Selon moi, le quintette s’est démarqué pour deux raisons: l’attitude punk des gars, mais aussi grâce à leurs sonorités riches et pesantes. Et leurs convictions sont demeurées intactes! Le band, qui prône le do it yourself, est un véritable modèle à suivre, puisqu’il a lui-même financé ses albums, organisé ses tournées et créé sa propre étiquette, Indica Records. Leur ambition était, sachant que leur musique était atypique, d’atteindre un niveau de «réussite alternative. On savait que l’on n’allait jamais passer à la radio commerciale», mais aussi d’avoir un «fan base indie, rock, cool… un peu partout sur la planète, plutôt que d’être des vedettes quelque part».
Pour les admirateurs, leur musique complexe est hétéroclite, certes, mais elle ne tombe jamais dans la complaisance. Et c’est cet amalgame de punk, de ska, de reggae, de progressif, de psychédélique, de métal et de hardcore qui prodigue une multitude de textures à leur son. La mélodie est solide et rythmée; impossible de ne pas ressentir l’intensité qui se dégage de leurs chansons lorsque l’on écoute GrimSkunk.
Je crois aussi que le jeu de clavier de Joe Evil y est pour quelque chose, et j’étais d’ailleurs curieuse de demander l’avis de son acolyte, qui abonde dans le même sens: «Il y a beaucoup de choses qui définissent le son de GrimSkunk, mais il n’y a rien qui définit le son de GrimSkunk plus que le son d’orgue et de clavier de Joe Evil. Tu ne peux pas le définir plus que ça.» Il explique que Joe puise ses influences dans le rock acide, le psychédélique et le progressif des années 70 (à la Deep Purple), et le fait d’incorporer tout cela dans une musique punk et hardcore était une nouveauté à cette époque, quelque chose qui, par ailleurs, n’a pas été reproduit depuis. «Ce fut une arme à double tranchant pour nous: d’une part, cela crée un son unique et original, nous étions complètement distincts. Mais, en même temps, on ne fittait pas dans aucune case; les gens ne savaient pas quoi faire avec le band.»
De plus, Joe Evil n’est pas seulement qu’un musicien, il est aussi un personnage: «Ce n’était pas seulement le style ou le son de Joe, c’était comment il jouait du clavier, comment il chantait et comment il était sur le stage. C’était un tout. Tu as un chanteur-claviériste qui chantait comme Henry Rollins et qui jouait comme un dément-punk-défoncé-malade-mental…».
Quel est l’héritage de Meltdown à ses yeux? «Une affirmation absolue et totale d’un band très indépendant, très marginal, DIY, qui s’assume à fond (…) Un groupe qui a tout fait par lui-même à une époque où cela ne se faisait pas.
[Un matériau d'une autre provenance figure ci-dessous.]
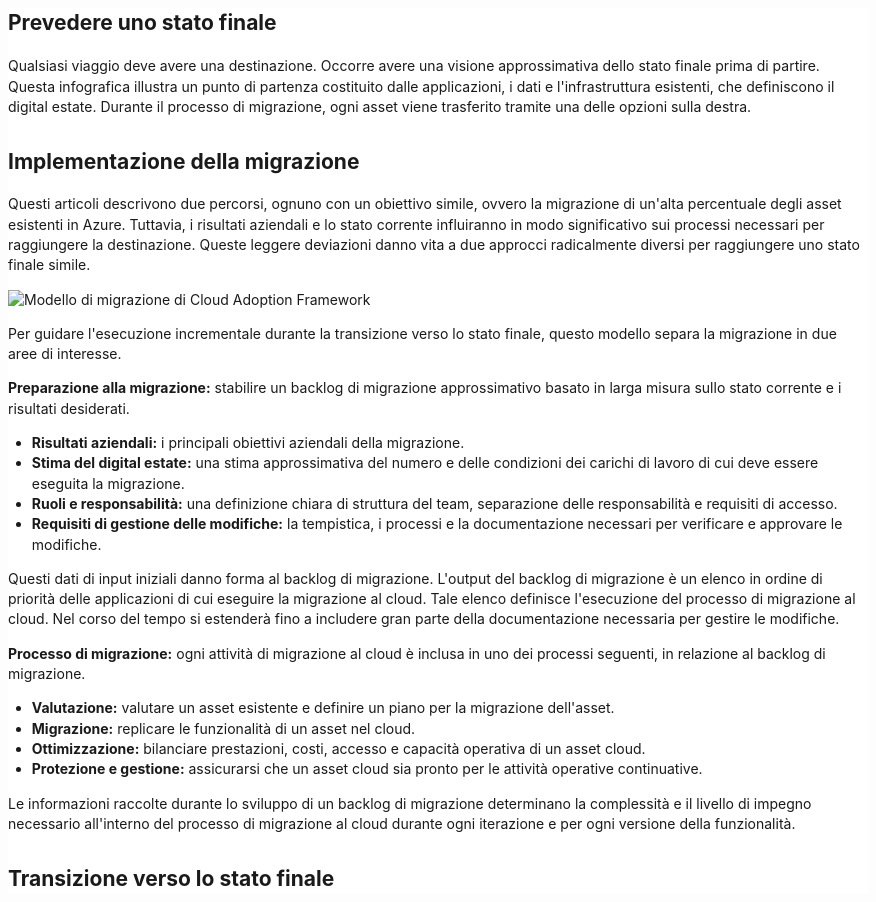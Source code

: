 ## <a name="envision-an-end-state"></a>Prevedere uno stato finale

Qualsiasi viaggio deve avere una destinazione. Occorre avere una visione approssimativa dello stato finale prima di partire. Questa infografica illustra un punto di partenza costituito dalle applicazioni, i dati e l'infrastruttura esistenti, che definiscono il digital estate. Durante il processo di migrazione, ogni asset viene trasferito tramite una delle opzioni sulla destra.

## <a name="migration-implementation"></a>Implementazione della migrazione

Questi articoli descrivono due percorsi, ognuno con un obiettivo simile, ovvero la migrazione di un'alta percentuale degli asset esistenti in Azure. Tuttavia, i risultati aziendali e lo stato corrente influiranno in modo significativo sui processi necessari per raggiungere la destinazione. Queste leggere deviazioni danno vita a due approcci radicalmente diversi per raggiungere uno stato finale simile.

![Modello di migrazione di Cloud Adoption Framework](../_images/operational-transformation-migrate.png)

Per guidare l'esecuzione incrementale durante la transizione verso lo stato finale, questo modello separa la migrazione in due aree di interesse.

**Preparazione alla migrazione:** stabilire un backlog di migrazione approssimativo basato in larga misura sullo stato corrente e i risultati desiderati.

- **Risultati aziendali:** i principali obiettivi aziendali della migrazione.
- **Stima del digital estate:** una stima approssimativa del numero e delle condizioni dei carichi di lavoro di cui deve essere eseguita la migrazione.
- **Ruoli e responsabilità:** una definizione chiara di struttura del team, separazione delle responsabilità e requisiti di accesso.
- **Requisiti di gestione delle modifiche:** la tempistica, i processi e la documentazione necessari per verificare e approvare le modifiche.

Questi dati di input iniziali danno forma al backlog di migrazione. L'output del backlog di migrazione è un elenco in ordine di priorità delle applicazioni di cui eseguire la migrazione al cloud. Tale elenco definisce l'esecuzione del processo di migrazione al cloud. Nel corso del tempo si estenderà fino a includere gran parte della documentazione necessaria per gestire le modifiche.

**Processo di migrazione:** ogni attività di migrazione al cloud è inclusa in uno dei processi seguenti, in relazione al backlog di migrazione.

- **Valutazione:** valutare un asset esistente e definire un piano per la migrazione dell'asset.
- **Migrazione:** replicare le funzionalità di un asset nel cloud.
- **Ottimizzazione:** bilanciare prestazioni, costi, accesso e capacità operativa di un asset cloud.
- **Protezione e gestione:** assicurarsi che un asset cloud sia pronto per le attività operative continuative.

Le informazioni raccolte durante lo sviluppo di un backlog di migrazione determinano la complessità e il livello di impegno necessario all'interno del processo di migrazione al cloud durante ogni iterazione e per ogni versione della funzionalità.

## <a name="transition-to-the-end-state"></a>Transizione verso lo stato finale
Et qui était au même niveau que les artistes pop (…) et qui pouvait remplir le Spectrum.» Il est très fier de ce succès, d’avoir encouragé des groupes à poursuivre dans la même voie et de la création d’Indica Records. Il est heureux de s’être rapproché des fans de musique alternative francophone grâce à des chansons comme «La Vache» et «Le Gouvernement Songe».
Cette période exceptionnelle fut, tristement, marquée par une tragédie: leur manager, Simon Galipeault, meurt (1997), frappé par une voiture, alors qu’il faisait du skateboard. Il existe un documentaire sur GrimSkunk paru en 1998, disponible également sur YouTube.